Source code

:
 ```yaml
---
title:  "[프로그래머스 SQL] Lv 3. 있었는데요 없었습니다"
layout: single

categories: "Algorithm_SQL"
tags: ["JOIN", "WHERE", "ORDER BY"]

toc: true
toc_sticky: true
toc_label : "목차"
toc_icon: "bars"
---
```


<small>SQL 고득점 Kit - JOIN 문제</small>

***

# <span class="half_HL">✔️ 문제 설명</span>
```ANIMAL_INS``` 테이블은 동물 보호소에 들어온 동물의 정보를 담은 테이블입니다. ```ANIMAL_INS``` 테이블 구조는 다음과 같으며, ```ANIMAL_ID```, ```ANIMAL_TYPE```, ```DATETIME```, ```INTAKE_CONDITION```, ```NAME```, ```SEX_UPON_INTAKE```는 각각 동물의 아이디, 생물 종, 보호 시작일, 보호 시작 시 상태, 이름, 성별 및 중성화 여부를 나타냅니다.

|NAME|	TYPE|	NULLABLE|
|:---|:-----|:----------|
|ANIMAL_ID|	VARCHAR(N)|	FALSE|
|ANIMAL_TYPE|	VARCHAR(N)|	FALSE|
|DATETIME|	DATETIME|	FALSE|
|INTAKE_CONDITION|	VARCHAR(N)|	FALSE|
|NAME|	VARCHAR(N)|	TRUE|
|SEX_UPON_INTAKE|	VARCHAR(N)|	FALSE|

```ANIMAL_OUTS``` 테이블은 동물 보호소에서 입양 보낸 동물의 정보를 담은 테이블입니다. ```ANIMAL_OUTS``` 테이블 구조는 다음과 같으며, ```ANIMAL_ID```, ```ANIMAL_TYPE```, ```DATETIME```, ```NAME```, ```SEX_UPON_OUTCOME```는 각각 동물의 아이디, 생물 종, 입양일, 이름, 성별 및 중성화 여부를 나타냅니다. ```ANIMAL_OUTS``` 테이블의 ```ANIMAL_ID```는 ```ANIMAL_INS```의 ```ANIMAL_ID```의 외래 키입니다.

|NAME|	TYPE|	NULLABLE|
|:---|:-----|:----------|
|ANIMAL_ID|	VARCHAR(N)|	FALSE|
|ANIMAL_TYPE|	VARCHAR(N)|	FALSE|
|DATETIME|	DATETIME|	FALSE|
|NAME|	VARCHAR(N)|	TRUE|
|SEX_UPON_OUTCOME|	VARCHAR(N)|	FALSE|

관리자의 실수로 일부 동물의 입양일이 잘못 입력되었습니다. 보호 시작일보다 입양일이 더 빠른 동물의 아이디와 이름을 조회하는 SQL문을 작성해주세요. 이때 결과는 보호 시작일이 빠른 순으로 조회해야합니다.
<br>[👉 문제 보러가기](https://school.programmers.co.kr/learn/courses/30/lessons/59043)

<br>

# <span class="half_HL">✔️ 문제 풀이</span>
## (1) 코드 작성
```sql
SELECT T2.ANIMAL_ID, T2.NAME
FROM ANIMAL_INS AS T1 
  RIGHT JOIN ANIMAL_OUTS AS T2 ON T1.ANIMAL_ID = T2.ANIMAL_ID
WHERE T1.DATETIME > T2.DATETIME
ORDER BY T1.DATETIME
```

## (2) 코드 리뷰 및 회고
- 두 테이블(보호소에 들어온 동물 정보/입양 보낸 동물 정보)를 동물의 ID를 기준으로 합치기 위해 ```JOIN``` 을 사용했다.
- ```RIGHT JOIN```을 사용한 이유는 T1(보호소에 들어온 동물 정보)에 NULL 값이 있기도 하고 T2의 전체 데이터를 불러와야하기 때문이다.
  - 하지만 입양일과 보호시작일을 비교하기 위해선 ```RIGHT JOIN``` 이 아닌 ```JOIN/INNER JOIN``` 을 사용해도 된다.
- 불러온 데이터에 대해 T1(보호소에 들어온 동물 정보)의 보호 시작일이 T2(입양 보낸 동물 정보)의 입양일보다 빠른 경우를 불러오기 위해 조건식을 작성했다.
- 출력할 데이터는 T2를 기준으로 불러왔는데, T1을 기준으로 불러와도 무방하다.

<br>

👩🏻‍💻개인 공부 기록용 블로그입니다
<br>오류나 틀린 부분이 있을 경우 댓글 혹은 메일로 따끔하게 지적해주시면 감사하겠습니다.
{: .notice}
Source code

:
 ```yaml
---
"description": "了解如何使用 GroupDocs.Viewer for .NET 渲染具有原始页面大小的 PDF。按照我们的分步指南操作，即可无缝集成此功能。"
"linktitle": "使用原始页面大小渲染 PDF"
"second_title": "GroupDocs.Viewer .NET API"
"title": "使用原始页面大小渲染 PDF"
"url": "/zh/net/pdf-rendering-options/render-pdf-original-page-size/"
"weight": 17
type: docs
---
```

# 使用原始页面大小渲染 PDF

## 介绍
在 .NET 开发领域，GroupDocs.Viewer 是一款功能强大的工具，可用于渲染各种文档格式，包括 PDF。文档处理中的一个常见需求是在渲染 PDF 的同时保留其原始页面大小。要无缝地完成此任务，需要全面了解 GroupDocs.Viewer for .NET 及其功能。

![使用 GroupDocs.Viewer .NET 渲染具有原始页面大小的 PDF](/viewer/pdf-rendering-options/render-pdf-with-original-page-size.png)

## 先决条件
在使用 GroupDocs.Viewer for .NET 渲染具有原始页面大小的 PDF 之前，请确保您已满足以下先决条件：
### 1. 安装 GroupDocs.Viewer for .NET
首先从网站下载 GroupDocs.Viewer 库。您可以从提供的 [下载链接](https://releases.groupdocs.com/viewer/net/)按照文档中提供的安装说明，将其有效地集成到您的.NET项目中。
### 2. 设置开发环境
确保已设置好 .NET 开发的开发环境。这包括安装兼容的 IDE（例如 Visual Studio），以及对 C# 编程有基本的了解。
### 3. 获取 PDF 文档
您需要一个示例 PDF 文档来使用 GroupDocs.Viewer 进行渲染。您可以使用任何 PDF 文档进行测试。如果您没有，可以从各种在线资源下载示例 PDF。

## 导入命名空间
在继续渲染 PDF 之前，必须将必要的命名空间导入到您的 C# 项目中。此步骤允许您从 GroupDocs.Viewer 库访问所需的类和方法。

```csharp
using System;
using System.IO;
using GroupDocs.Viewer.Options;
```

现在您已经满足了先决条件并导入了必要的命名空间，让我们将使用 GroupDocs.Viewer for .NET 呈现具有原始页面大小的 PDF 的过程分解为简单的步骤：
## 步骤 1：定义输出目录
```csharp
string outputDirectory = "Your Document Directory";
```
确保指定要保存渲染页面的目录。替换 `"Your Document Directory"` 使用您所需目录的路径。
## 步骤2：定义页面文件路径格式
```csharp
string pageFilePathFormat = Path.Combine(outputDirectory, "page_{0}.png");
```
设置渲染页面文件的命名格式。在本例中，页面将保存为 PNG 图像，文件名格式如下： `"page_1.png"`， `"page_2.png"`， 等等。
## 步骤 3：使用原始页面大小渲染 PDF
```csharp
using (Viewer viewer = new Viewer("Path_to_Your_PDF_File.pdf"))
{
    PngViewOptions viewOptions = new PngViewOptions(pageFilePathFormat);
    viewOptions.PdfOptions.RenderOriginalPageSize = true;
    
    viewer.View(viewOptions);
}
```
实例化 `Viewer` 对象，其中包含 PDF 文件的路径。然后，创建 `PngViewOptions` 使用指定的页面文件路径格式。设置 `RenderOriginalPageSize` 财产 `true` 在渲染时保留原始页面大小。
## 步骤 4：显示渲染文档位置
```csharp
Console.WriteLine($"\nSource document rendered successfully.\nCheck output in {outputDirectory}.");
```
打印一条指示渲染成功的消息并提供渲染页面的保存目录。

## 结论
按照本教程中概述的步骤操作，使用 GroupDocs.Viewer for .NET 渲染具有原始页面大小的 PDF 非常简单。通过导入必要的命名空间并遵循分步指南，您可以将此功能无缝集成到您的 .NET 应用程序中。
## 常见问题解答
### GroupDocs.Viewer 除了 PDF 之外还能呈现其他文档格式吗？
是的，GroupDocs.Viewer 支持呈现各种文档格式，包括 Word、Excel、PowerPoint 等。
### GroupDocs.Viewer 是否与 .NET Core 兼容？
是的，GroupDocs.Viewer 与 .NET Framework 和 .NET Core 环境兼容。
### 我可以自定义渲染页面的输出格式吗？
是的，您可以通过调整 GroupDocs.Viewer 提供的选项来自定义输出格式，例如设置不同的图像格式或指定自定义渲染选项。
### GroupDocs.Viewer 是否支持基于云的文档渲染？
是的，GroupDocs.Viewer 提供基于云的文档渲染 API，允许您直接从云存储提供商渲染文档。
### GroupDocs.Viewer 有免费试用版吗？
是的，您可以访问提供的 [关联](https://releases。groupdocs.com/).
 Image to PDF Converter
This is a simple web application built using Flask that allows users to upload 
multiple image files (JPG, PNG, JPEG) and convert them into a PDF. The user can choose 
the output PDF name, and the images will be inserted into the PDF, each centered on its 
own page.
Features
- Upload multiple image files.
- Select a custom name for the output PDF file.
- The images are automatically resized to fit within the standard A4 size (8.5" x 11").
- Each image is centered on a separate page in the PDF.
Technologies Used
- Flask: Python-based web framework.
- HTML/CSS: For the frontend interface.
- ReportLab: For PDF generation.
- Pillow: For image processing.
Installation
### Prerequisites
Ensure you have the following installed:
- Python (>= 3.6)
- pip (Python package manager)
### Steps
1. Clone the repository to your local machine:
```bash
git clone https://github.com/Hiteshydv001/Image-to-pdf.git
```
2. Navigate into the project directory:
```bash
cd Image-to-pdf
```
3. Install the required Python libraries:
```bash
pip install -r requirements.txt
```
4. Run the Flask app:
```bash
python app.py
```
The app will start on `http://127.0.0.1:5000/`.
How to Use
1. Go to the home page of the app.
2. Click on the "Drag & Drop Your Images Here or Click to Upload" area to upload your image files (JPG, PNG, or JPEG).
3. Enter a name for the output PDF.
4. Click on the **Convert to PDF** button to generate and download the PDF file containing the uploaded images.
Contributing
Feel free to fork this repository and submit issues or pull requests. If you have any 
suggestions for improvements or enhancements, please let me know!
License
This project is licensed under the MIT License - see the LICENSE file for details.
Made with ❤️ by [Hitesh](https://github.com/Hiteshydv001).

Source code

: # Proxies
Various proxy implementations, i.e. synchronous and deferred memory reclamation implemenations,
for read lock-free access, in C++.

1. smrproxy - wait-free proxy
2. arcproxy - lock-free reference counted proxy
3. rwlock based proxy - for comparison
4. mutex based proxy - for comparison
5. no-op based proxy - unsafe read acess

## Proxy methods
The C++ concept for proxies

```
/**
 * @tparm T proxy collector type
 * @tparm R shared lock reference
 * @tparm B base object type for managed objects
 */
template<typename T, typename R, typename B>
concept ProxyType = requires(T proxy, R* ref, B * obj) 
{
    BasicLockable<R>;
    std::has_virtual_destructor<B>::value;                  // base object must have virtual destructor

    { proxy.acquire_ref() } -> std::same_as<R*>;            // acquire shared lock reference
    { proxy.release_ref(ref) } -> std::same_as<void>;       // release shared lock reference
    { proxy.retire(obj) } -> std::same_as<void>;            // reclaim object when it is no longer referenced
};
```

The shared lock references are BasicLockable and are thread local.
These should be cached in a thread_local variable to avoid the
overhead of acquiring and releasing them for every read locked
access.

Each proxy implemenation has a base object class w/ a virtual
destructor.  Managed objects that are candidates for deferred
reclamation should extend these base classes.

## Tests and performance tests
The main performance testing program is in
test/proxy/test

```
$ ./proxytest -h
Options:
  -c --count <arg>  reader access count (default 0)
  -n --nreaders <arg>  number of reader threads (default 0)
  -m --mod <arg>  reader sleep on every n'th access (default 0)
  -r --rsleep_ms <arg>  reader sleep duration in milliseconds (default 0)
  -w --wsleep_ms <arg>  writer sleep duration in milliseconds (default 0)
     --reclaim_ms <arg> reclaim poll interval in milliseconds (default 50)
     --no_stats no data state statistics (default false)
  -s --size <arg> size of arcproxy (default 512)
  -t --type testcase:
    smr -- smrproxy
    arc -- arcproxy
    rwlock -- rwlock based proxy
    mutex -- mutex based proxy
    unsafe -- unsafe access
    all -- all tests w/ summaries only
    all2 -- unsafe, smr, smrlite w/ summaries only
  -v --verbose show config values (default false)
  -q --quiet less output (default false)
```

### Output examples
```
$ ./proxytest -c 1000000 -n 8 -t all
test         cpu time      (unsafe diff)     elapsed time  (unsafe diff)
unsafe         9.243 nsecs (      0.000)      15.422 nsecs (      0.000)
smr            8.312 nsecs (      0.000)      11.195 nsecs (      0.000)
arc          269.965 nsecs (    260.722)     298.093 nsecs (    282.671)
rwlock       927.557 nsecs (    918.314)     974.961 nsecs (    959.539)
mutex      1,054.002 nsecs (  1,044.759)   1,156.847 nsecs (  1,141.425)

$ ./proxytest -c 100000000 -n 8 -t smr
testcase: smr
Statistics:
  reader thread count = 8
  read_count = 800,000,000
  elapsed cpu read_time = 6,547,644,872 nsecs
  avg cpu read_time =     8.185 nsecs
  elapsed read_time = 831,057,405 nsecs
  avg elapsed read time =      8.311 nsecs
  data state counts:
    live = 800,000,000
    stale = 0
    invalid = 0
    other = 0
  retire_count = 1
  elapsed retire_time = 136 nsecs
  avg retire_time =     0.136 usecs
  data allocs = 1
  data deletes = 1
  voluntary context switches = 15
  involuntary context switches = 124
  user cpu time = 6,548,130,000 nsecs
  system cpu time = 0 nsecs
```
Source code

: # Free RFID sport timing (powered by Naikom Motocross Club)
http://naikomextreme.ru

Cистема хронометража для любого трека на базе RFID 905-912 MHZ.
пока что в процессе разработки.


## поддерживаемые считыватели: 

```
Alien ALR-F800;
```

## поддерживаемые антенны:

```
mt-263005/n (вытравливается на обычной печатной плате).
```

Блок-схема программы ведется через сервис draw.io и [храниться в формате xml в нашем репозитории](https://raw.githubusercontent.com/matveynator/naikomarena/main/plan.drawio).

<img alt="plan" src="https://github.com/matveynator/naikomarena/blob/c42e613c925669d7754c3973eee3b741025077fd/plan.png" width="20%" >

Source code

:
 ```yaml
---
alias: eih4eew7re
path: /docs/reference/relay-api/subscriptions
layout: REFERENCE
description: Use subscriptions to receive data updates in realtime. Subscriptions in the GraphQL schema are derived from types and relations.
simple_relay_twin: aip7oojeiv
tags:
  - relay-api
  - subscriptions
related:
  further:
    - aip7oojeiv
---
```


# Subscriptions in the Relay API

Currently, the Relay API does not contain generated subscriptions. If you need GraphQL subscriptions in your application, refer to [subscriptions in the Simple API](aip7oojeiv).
--*--
## Exercise instructions
The required answer is the run of lines above, starting at the line with "Image to PDF Converter" and ending at the line with "1. Go to the home page of the app.", reproduced exactly with both ends.

## Exercise response
 Image to PDF Converter
This is a simple web application built using Flask that allows users to upload 
multiple image files (JPG, PNG, JPEG) and convert them into a PDF. The user can choose 
the output PDF name, and the images will be inserted into the PDF, each centered on its 
own page.
Features
- Upload multiple image files.
- Select a custom name for the output PDF file.
- The images are automatically resized to fit within the standard A4 size (8.5" x 11").
- Each image is centered on a separate page in the PDF.
Technologies Used
- Flask: Python-based web framework.
- HTML/CSS: For the frontend interface.
- ReportLab: For PDF generation.
- Pillow: For image processing.
Installation
### Prerequisites
Ensure you have the following installed:
- Python (>= 3.6)
- pip (Python package manager)
### Steps
1. Clone the repository to your local machine:
```bash
git clone https://github.com/Hiteshydv001/Image-to-pdf.git
```
2. Navigate into the project directory:
```bash
cd Image-to-pdf
```
3. Install the required Python libraries:
```bash
pip install -r requirements.txt
```
4. Run the Flask app:
```bash
python app.py
```
The app will start on `http://127.0.0.1:5000/`.
How to Use
1. Go to the home page of the app.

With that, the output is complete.